Te empresto meu chapéu
Que é pra você poder pensar melhor.
Calendários,
Relógios atrasados,
Cores desbotadas numa bolha de sabão.

Ouça, amigo!
120db:
Música eletrônica em anúncios de neon.
Planetários,
Soldados desarmados,
Vozes alteradas numa ordem de prisão.

Bebamos todos os oceanos,
Comamos todas as constelações
Bebamos todos os oceanos,
Comamos todas as constelações
Bebamos todos os oceanos,
Comamos todas as constelações
Bebamos todos os oceanos,
Comamos todas as constelações…

E é assim então, ao som de Hey, amigo, com Patativa Moog, Valter Pedrosa, Jansen Carvalho e Marcondes Orange, que compõem a banda paraibana Madalena Moog, que este Café Brasil vai saindo de mansinho.

Com meu amiguinho Lalá Moreira na técnica, minha amiguinha Ciça Camargo na produção e eu, este coração que tem uma pessoa por fora, Luciano Pires, na direção e apresentação.

Estiveram conosco o ouvinte Alexandre Maia, os ouvintes visitantes Rafael Cerqueira, Felipe Firmo, Alexandre Inagaki, a banda Madalena Moog, Yamandú Costa, Luiz Gonzaga, Fred Menezes e, mais uma vez, nossa excelência Tiririca.

O Café Brasil só chega até você sabe por que? Porque um dia a Nakata também resolveu investir nele.

A Nakata, você sabe, é uma das mais importantes marcas de componentes de suspensão do Brasil, fabricando os tradicionais amortecedores HG. E tem uma página no Facebook repleta de informações interessantes para quem gosta de automóveis. Dê uma olhada lá, vale a pena: facebook.com/componentesnakata.

Tudo azul? Tudo Nakata!

Este é o Café Brasil. Que chega a você graças ao apoio do Itaú Cultural e do Auditório Ibirapuera. De onde veio este programa tem muito mais. Visite para ler artigos, para acessar o conteúdo deste podcast, para visitar nossa lojinha, tá cheio de livros, de e-books, de podbooks, no … portalcafebrasil.com.br.

Mande um comentário de voz pelo WhatSapp no 11 96429 4746. E se você está fora do país: 55 11 96429 4746. E também não esqueça.

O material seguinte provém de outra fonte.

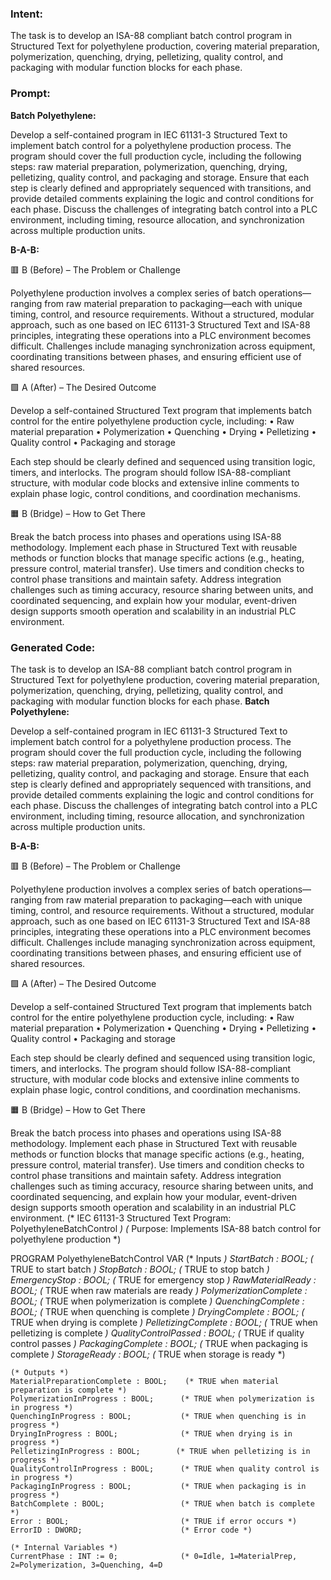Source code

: ### Intent:
The task is to develop an ISA-88 compliant batch control program in Structured Text for polyethylene production, covering material preparation, polymerization, quenching, drying, pelletizing, quality control, and packaging with modular function blocks for each phase.

### Prompt:
**Batch Polyethylene:**

Develop a self-contained program in IEC 61131-3 Structured Text to implement batch control for a polyethylene production process. The program should cover the full production cycle, including the following steps: raw material preparation, polymerization, quenching, drying, pelletizing, quality control, and packaging and storage. Ensure that each step is clearly defined and appropriately sequenced with transitions, and provide detailed comments explaining the logic and control conditions for each phase. Discuss the challenges of integrating batch control into a PLC environment, including timing, resource allocation, and synchronization across multiple production units.

**B-A-B:**

🟥 B (Before) – The Problem or Challenge

Polyethylene production involves a complex series of batch operations—ranging from raw material preparation to packaging—each with unique timing, control, and resource requirements. Without a structured, modular approach, such as one based on IEC 61131-3 Structured Text and ISA-88 principles, integrating these operations into a PLC environment becomes difficult. Challenges include managing synchronization across equipment, coordinating transitions between phases, and ensuring efficient use of shared resources.

🟩 A (After) – The Desired Outcome

Develop a self-contained Structured Text program that implements batch control for the entire polyethylene production cycle, including:
	•	Raw material preparation
	•	Polymerization
	•	Quenching
	•	Drying
	•	Pelletizing
	•	Quality control
	•	Packaging and storage

Each step should be clearly defined and sequenced using transition logic, timers, and interlocks. The program should follow ISA-88-compliant structure, with modular code blocks and extensive inline comments to explain phase logic, control conditions, and coordination mechanisms.

🟧 B (Bridge) – How to Get There

Break the batch process into phases and operations using ISA-88 methodology. Implement each phase in Structured Text with reusable methods or function blocks that manage specific actions (e.g., heating, pressure control, material transfer). Use timers and condition checks to control phase transitions and maintain safety. Address integration challenges such as timing accuracy, resource sharing between units, and coordinated sequencing, and explain how your modular, event-driven design supports smooth operation and scalability in an industrial PLC environment.

### Generated Code:
The task is to develop an ISA-88 compliant batch control program in Structured Text for polyethylene production, covering material preparation, polymerization, quenching, drying, pelletizing, quality control, and packaging with modular function blocks for each phase.
**Batch Polyethylene:**

Develop a self-contained program in IEC 61131-3 Structured Text to implement batch control for a polyethylene production process. The program should cover the full production cycle, including the following steps: raw material preparation, polymerization, quenching, drying, pelletizing, quality control, and packaging and storage. Ensure that each step is clearly defined and appropriately sequenced with transitions, and provide detailed comments explaining the logic and control conditions for each phase. Discuss the challenges of integrating batch control into a PLC environment, including timing, resource allocation, and synchronization across multiple production units.

**B-A-B:**

🟥 B (Before) – The Problem or Challenge

Polyethylene production involves a complex series of batch operations—ranging from raw material preparation to packaging—each with unique timing, control, and resource requirements. Without a structured, modular approach, such as one based on IEC 61131-3 Structured Text and ISA-88 principles, integrating these operations into a PLC environment becomes difficult. Challenges include managing synchronization across equipment, coordinating transitions between phases, and ensuring efficient use of shared resources.

🟩 A (After) – The Desired Outcome

Develop a self-contained Structured Text program that implements batch control for the entire polyethylene production cycle, including:
	•	Raw material preparation
	•	Polymerization
	•	Quenching
	•	Drying
	•	Pelletizing
	•	Quality control
	•	Packaging and storage

Each step should be clearly defined and sequenced using transition logic, timers, and interlocks. The program should follow ISA-88-compliant structure, with modular code blocks and extensive inline comments to explain phase logic, control conditions, and coordination mechanisms.

🟧 B (Bridge) – How to Get There

Break the batch process into phases and operations using ISA-88 methodology. Implement each phase in Structured Text with reusable methods or function blocks that manage specific actions (e.g., heating, pressure control, material transfer). Use timers and condition checks to control phase transitions and maintain safety. Address integration challenges such as timing accuracy, resource sharing between units, and coordinated sequencing, and explain how your modular, event-driven design supports smooth operation and scalability in an industrial PLC environment.
(* IEC 61131-3 Structured Text Program: PolyethyleneBatchControl *)
(* Purpose: Implements ISA-88 batch control for polyethylene production *)

PROGRAM PolyethyleneBatchControl
VAR
    (* Inputs *)
    StartBatch : BOOL;                    (* TRUE to start batch *)
    StopBatch : BOOL;                     (* TRUE to stop batch *)
    EmergencyStop : BOOL;                 (* TRUE for emergency stop *)
    RawMaterialReady : BOOL;              (* TRUE when raw materials are ready *)
    PolymerizationComplete : BOOL;        (* TRUE when polymerization is complete *)
    QuenchingComplete : BOOL;             (* TRUE when quenching is complete *)
    DryingComplete : BOOL;                (* TRUE when drying is complete *)
    PelletizingComplete : BOOL;           (* TRUE when pelletizing is complete *)
    QualityControlPassed : BOOL;          (* TRUE if quality control passes *)
    PackagingComplete : BOOL;             (* TRUE when packaging is complete *)
    StorageReady : BOOL;                  (* TRUE when storage is ready *)
    
    (* Outputs *)
    MaterialPreparationComplete : BOOL;    (* TRUE when material preparation is complete *)
    PolymerizationInProgress : BOOL;      (* TRUE when polymerization is in progress *)
    QuenchingInProgress : BOOL;           (* TRUE when quenching is in progress *)
    DryingInProgress : BOOL;              (* TRUE when drying is in progress *)
    PelletizingInProgress : BOOL;        (* TRUE when pelletizing is in progress *)
    QualityControlInProgress : BOOL;      (* TRUE when quality control is in progress *)
    PackagingInProgress : BOOL;           (* TRUE when packaging is in progress *)
    BatchComplete : BOOL;                 (* TRUE when batch is complete *)
    Error : BOOL;                         (* TRUE if error occurs *)
    ErrorID : DWORD;                      (* Error code *)
    
    (* Internal Variables *)
    CurrentPhase : INT := 0;              (* 0=Idle, 1=MaterialPrep, 2=Polymerization, 3=Quenching, 4=D
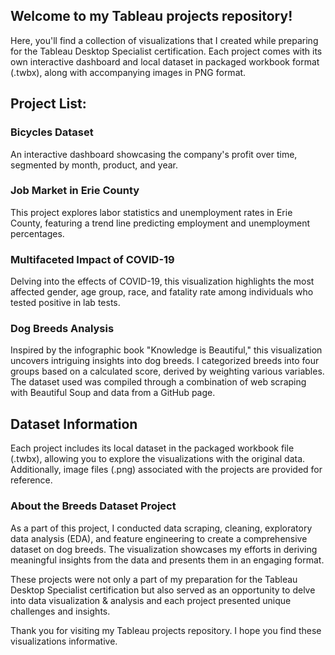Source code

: ## Welcome to my Tableau projects repository! 

Here, you'll find a collection of visualizations that I created while preparing for the Tableau Desktop Specialist certification. 
Each project comes with its own interactive dashboard and local dataset in packaged workbook format (.twbx), along with accompanying images in PNG format.

## Project List:

### Bicycles Dataset 
An interactive dashboard showcasing the company's profit over time, segmented by month, product, and year.

### Job Market in Erie County
This project explores labor statistics and unemployment rates in Erie County, featuring a trend line predicting employment and unemployment percentages.

### Multifaceted Impact of COVID-19 
Delving into the effects of COVID-19, this visualization highlights the most affected gender, age group, race, and fatality rate among individuals who tested positive in lab tests.

### Dog Breeds Analysis
Inspired by the infographic book "Knowledge is Beautiful," this visualization uncovers intriguing insights into dog breeds. I categorized breeds into four groups based on a calculated score, derived by weighting various variables. 
The dataset used was compiled through a combination of web scraping with Beautiful Soup and data from a GitHub page.

## Dataset Information
Each project includes its local dataset in the packaged workbook file (.twbx), allowing you to explore the visualizations with the original data. Additionally, image files (.png) associated with the projects are provided for reference.

### About the Breeds Dataset Project
As a part of this project, I conducted data scraping, cleaning, exploratory data analysis (EDA), and feature engineering to create a comprehensive dataset on dog breeds. The visualization showcases my efforts in deriving meaningful insights from the data and 
presents them in an engaging format.

These projects were not only a part of my preparation for the Tableau Desktop Specialist certification but also served as an opportunity to delve into data visualization & analysis and each project presented unique challenges and insights.

Thank you for visiting my Tableau projects repository. I hope you find these visualizations informative.



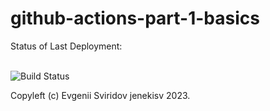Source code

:# github-actions-part-1-basics

Status of Last Deployment:<br><br>

![Build Status](https://github.com/jenekisv/github-actions-part-1-basics/workflows/My-GitHubActions-Basics/badge.svg)<br>

Copyleft (c) Evgenii Sviridov jenekisv 2023.
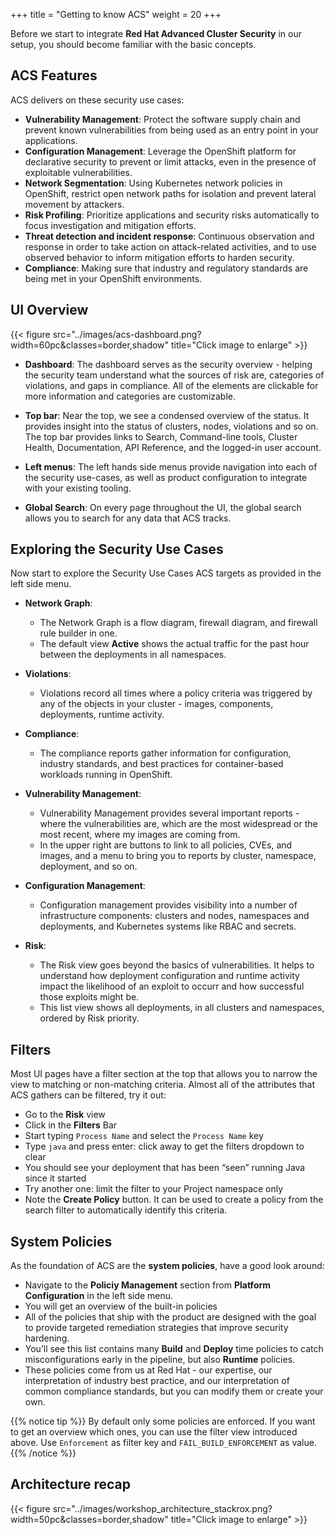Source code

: +++
title = "Getting to know ACS"
weight = 20
+++

Before we start to integrate **Red Hat Advanced Cluster Security** in our setup, you should become familiar with the basic concepts.

## ACS Features

ACS delivers on these security use cases:

- **Vulnerability Management**: Protect the software supply chain and prevent known vulnerabilities from being used as an entry point in your applications.
- **Configuration Management**: Leverage the OpenShift platform for declarative security to prevent or limit attacks, even in the presence of exploitable vulnerabilities.
- **Network Segmentation**: Using Kubernetes network policies in OpenShift, restrict open network paths for isolation and prevent lateral movement by attackers.
- **Risk Profiling**: Prioritize applications and security risks automatically to focus investigation and mitigation efforts.
- **Threat detection and incident response**: Continuous observation and response in order to take action on attack-related activities, and to use observed behavior to inform mitigation efforts to harden security.
- **Compliance**: Making sure that industry and regulatory standards are being met in your OpenShift environments.

## UI Overview

{{< figure src="../images/acs-dashboard.png?width=60pc&classes=border,shadow" title="Click image to enlarge" >}}

- **Dashboard**:
The dashboard serves as the security overview - helping the security team understand what the sources of risk are, categories of violations, and gaps in compliance. All of the elements are clickable for more information and categories are customizable.

- **Top bar**:
Near the top, we see a condensed overview of the status. It provides insight into the status of clusters, nodes, violations and so on. The top bar provides links to Search, Command-line tools, Cluster Health, Documentation, API Reference, and the logged-in user account.

- **Left menus**:
The left hands side menus provide navigation into each of the security use-cases, as well as product configuration to integrate with your existing tooling.

- **Global Search**:
On every page throughout the UI, the global search allows you to search for any data that ACS tracks.

## Exploring the Security Use Cases
Now start to explore the Security Use Cases ACS targets as provided in the left side menu.

- **Network Graph**:
  - The Network Graph is a flow diagram, firewall diagram, and firewall rule builder in one.
  - The default view **Active** shows the actual traffic for the past hour between the deployments in all namespaces.

- **Violations**:
  - Violations record all times where a policy criteria was triggered by any of the objects in your cluster - images, components, deployments, runtime activity.

- **Compliance**:
  - The compliance reports gather information for configuration, industry standards, and best practices for container-based workloads running in OpenShift.

- **Vulnerability Management**:
  - Vulnerability Management provides several important reports - where the vulnerabilities are, which are the most widespread or the most recent, where my images are coming from.
  - In the upper right are buttons to link to all policies, CVEs, and images, and a menu to bring you to reports by cluster, namespace, deployment, and so on.

- **Configuration Management**:
  - Configuration management provides visibility into a number of infrastructure components: clusters and nodes, namespaces and deployments, and Kubernetes systems like RBAC and secrets.

- **Risk**:
  - The Risk view goes beyond the basics of vulnerabilities. It helps to understand how deployment configuration and runtime activity impact the likelihood of an exploit to occurr and how successful those exploits might be.
  - This list view shows all deployments, in all clusters and namespaces, ordered by Risk priority.

## Filters
Most UI pages have a filter section at the top that allows you to narrow the view to matching or non-matching criteria. Almost all of the attributes that ACS gathers can be filtered, try it out:
- Go to the **Risk** view
- Click in the **Filters** Bar
- Start typing `Process Name` and select the `Process Name` key
- Type `java` and press enter: click away to get the filters dropdown to clear
- You should see your deployment that has been “seen” running Java since it started
- Try another one: limit the filter to your Project namespace only
- Note the **Create Policy** button. It can be used to create a policy from the search filter to automatically identify this criteria.

## System Policies
As the foundation of ACS are the **system policies**, have a good look around:
- Navigate to the **Policiy Management** section from **Platform Configuration** in the left side menu.
- You will get an overview of the built-in policies
- All of the policies that ship with the product are designed with the goal to provide targeted remediation strategies that improve security hardening.
- You’ll see this list contains many **Build** and **Deploy** time policies to catch misconfigurations early in the pipeline, but also **Runtime** policies.
- These policies come from us at Red Hat - our expertise, our interpretation of industry best practice, and our interpretation of common compliance standards, but you can modify them or create your own.

{{% notice tip %}}
By default only some policies are enforced. If you want to get an overview which ones, you can use the filter view introduced above. Use `Enforcement` as filter key and `FAIL_BUILD_ENFORCEMENT` as value.
{{% /notice %}}

## Architecture recap

{{< figure src="../images/workshop_architecture_stackrox.png?width=50pc&classes=border,shadow" title="Click image to enlarge" >}}


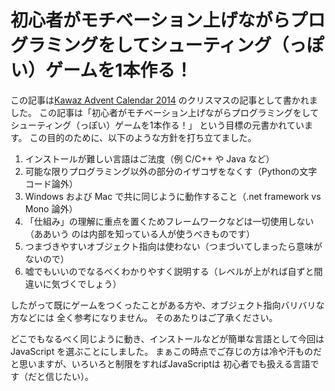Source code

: # 初心者がモチベーション上げながらプログラミングをしてシューティング（っぽい）ゲームを1本作る！

この記事は[Kawaz Advent Calendar 2014](http://www.kawaz.org/blogs/giginet/2013/11/29/540/)
のクリスマスの記事として書かれました。
この記事は「初心者がモチベーション上げながらプログラミングをしてシューティング（っぽい）ゲームを1本作る！」
という目標の元書かれています。
この目的のために、以下のような方針を打ち立てました。

1.  インストールが難しい言語はご法度（例 C/C++ や Java など）
2.  可能な限りプログラミング以外の部分のイザコザをなくす（Pythonの文字コード論外）
3.  Windows および Mac で共に同じように動作すること（.net framework vs Mono 論外）
4.  「仕組み」の理解に重点を置くためフレームワークなどは一切使用しない（ああいう
    のは内部を知っている人が使うべきものです）
5.  つまづきやすいオブジェクト指向は使わない（つまづいてしまったら意味がないので）
6.  嘘でもいいのでなるべくわかりやすく説明する（レベルが上がれば自ずと間違いに気づくでしょう）

したがって既にゲームをつくったことがある方や、オブジェクト指向バリバリな方などには
全く参考になりません。
そのあたりはご了承ください。

どこでもなるべく同じように動き、インストールなどが簡単な言語として今回はJavaScript
を選ぶことにしました。
まぁこの時点でご存じの方は冷や汗ものだと思いますが、いろいろと制限をすればJavaScriptは
初心者でも扱える言語です（だと信じたい）。

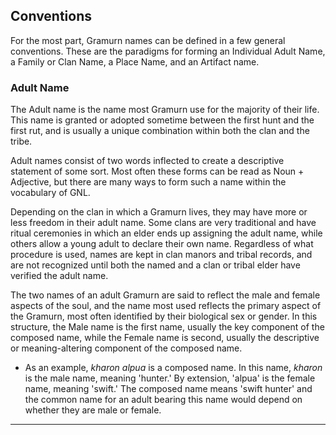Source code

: Conventions
---------

For the most part, Gramurn names can be defined in a few general conventions. These are the paradigms for forming an Individual Adult Name, a Family or Clan Name, a Place Name, and an Artifact name.

### Adult Name ###

The Adult name is the name most Gramurn use for the majority of their life. This name is granted or adopted sometime between the first hunt and the first rut, and is usually a unique combination within both the clan and the tribe.

Adult names consist of two words inflected to create a descriptive statement of some sort. Most often these forms can be read as Noun + Adjective, but there are many ways to form such a name within the vocabulary of GNL.

Depending on the clan in which a Gramurn lives, they may have more or less freedom in their adult name. Some clans are very traditional and have ritual ceremonies in which an elder ends up assigning the adult name, while others allow a young adult to declare their own name. Regardless of what procedure is used, names are kept in clan manors and tribal records, and are not recognized until both the named and a clan or tribal elder have verified the adult name.

The two names of an adult Gramurn are said to reflect the male and female aspects of the soul, and the name most used reflects the primary aspect of the Gramurn, most often identified by their biological sex or gender. In this structure, the Male name is the first name, usually the key component of the composed name, while the Female name is second, usually the descriptive or meaning-altering component of the composed name.

* As an example, _kharon alpua_ is a composed name. In this name, _kharon_ is the male name, meaning 'hunter.' By extension, 'alpua' is the female name, meaning 'swift.' The composed name means 'swift hunter' and the common name for an adult bearing this name would depend on whether they are male or female.

--------------------------------------------------------------------------------
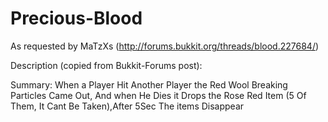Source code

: Precious-Blood
==============

As requested by MaTzXs (http://forums.bukkit.org/threads/blood.227684/)

Description (copied from Bukkit-Forums post):

Summary: When a Player Hit Another Player the Red Wool Breaking Particles Came Out, And when He Dies it Drops the Rose Red Item (5 Of Them, It Cant Be Taken),After 5Sec The items Disappear
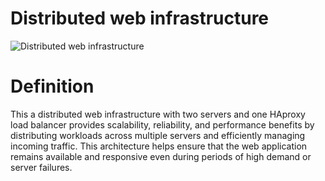 # Distributed web infrastructure
![Distributed web infrastructure](1-distributed_web_infastructure.png)
# Definition
This a distributed web infrastructure with two servers and one HAproxy load balancer provides scalability, reliability, and performance benefits by distributing workloads across multiple servers and efficiently managing incoming traffic. This architecture helps ensure that the web application remains available and responsive even during periods of high demand or server failures.
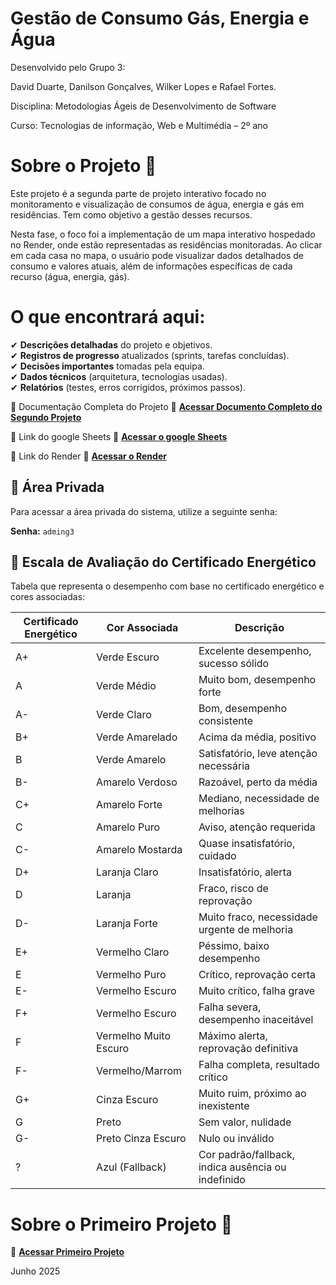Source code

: # Gestão de Consumo Gás, Energia e Água

Desenvolvido pelo Grupo 3:

David Duarte,
Danilson Gonçalves,
Wilker Lopes
e Rafael Fortes.

Disciplina: Metodologias Ágeis de Desenvolvimento de Software 

Curso: Tecnologias de informação, Web e Multimédia – 2º ano

# Sobre o Projeto 📝
Este projeto é a segunda parte de projeto interativo focado no monitoramento e visualização de consumos de água, energia e gás em residências. Tem como objetivo a gestão desses recursos. 

Nesta fase, o foco foi a implementação de um mapa interativo hospedado no Render, onde estão representadas as residências monitoradas. Ao clicar em cada casa no mapa, o usuário pode visualizar dados detalhados de consumo e valores atuais, além de informações específicas de cada recurso (água, energia, gás).

# O que encontrará aqui:  
✔ **Descrições detalhadas** do projeto e objetivos.  
✔ **Registros de progresso** atualizados (sprints, tarefas concluídas).  
✔ **Decisões importantes** tomadas pela equipa.  
✔ **Dados técnicos** (arquitetura, tecnologias usadas).  
✔ **Relatórios** (testes, erros corrigidos, próximos passos).  

📄 Documentação Completa do Projeto   🔗 **[Acessar Documento Completo do Segundo Projeto](https://docs.google.com/document/d/1EG7OtlMjdvNs43Q2vH6V4-s4NddUcvcaw1VI1k_O9N0/edit?usp=sharing)** 

📄 Link do google Sheets 🔗 **[Acessar o google Sheets](https://docs.google.com/spreadsheets/d/1SKveqiaBaYqyQ5JadM59JKQhd__jodFZfjl78KUGa9w/edit?usp=sharing)** 

📄 Link do Render 🔗 **[Acessar o Render](https://gestaodeconsumo.onrender.com)** 

## 🔐 Área Privada

Para acessar a área privada do sistema, utilize a seguinte senha:

**Senha:** `adming3`

## 🎯 Escala de Avaliação do Certificado Energético

Tabela que representa o desempenho com base no certificado energético e cores associadas:

| Certificado Energético | Cor Associada        | Descrição                                      |
|------------------------|----------------------|------------------------------------------------|
| A+                     | Verde Escuro         | Excelente desempenho, sucesso sólido          |
| A                      | Verde Médio          | Muito bom, desempenho forte                   |
| A-                     | Verde Claro          | Bom, desempenho consistente                   |
| B+    | Verde Amarelado      | Acima da média, positivo                      |
| B     | Verde Amarelo        | Satisfatório, leve atenção necessária         |
| B-    | Amarelo Verdoso      | Razoável, perto da média                      |
| C+    | Amarelo Forte        | Mediano, necessidade de melhorias             |
| C     | Amarelo Puro         | Aviso, atenção requerida                      |
| C-    | Amarelo Mostarda     | Quase insatisfatório, cuidado                 |
| D+    | Laranja Claro        | Insatisfatório, alerta                        |
| D     | Laranja              | Fraco, risco de reprovação                    |
| D-    | Laranja Forte        | Muito fraco, necessidade urgente de melhoria  |
| E+    | Vermelho Claro       | Péssimo, baixo desempenho                     |
| E     | Vermelho Puro        | Crítico, reprovação certa                     |
| E-    | Vermelho Escuro      | Muito crítico, falha grave                    |
| F+    | Vermelho Escuro      | Falha severa, desempenho inaceitável          |
| F     | Vermelho Muito Escuro| Máximo alerta, reprovação definitiva          |
| F-    | Vermelho/Marrom      | Falha completa, resultado crítico             |
| G+    | Cinza Escuro         | Muito ruim, próximo ao inexistente            |
| G     | Preto                | Sem valor, nulidade                           |
| G-    | Preto Cinza Escuro   | Nulo ou inválido                              |
| ?     | Azul (Fallback)      | Cor padrão/fallback, indica ausência ou indefinido |


# Sobre o Primeiro Projeto 📝
🔗 **[Acessar Primeiro Projeto](https://github.com/DanilsonGG/Grupo-3)**  

Junho 2025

Estamos no Telegram com o Canal Café Brasil.

E se você acha que vale a pena ouvir o Café Brasil, se você acha que tem valor no conteúdo do Café Brasil cara, vem pra cá! Entre na Confraria! Acesse podcastcafebrasil.com.br, clique no link CONTRIBUA e participe de um grupo que tá começando… vai mudar “as coisa” cara! Fica de olho!

E pra terminar, uma frase de Tocqueville pra ferver miolos:

Em política, a comunhão de ódios é quase sempre a base das amizades.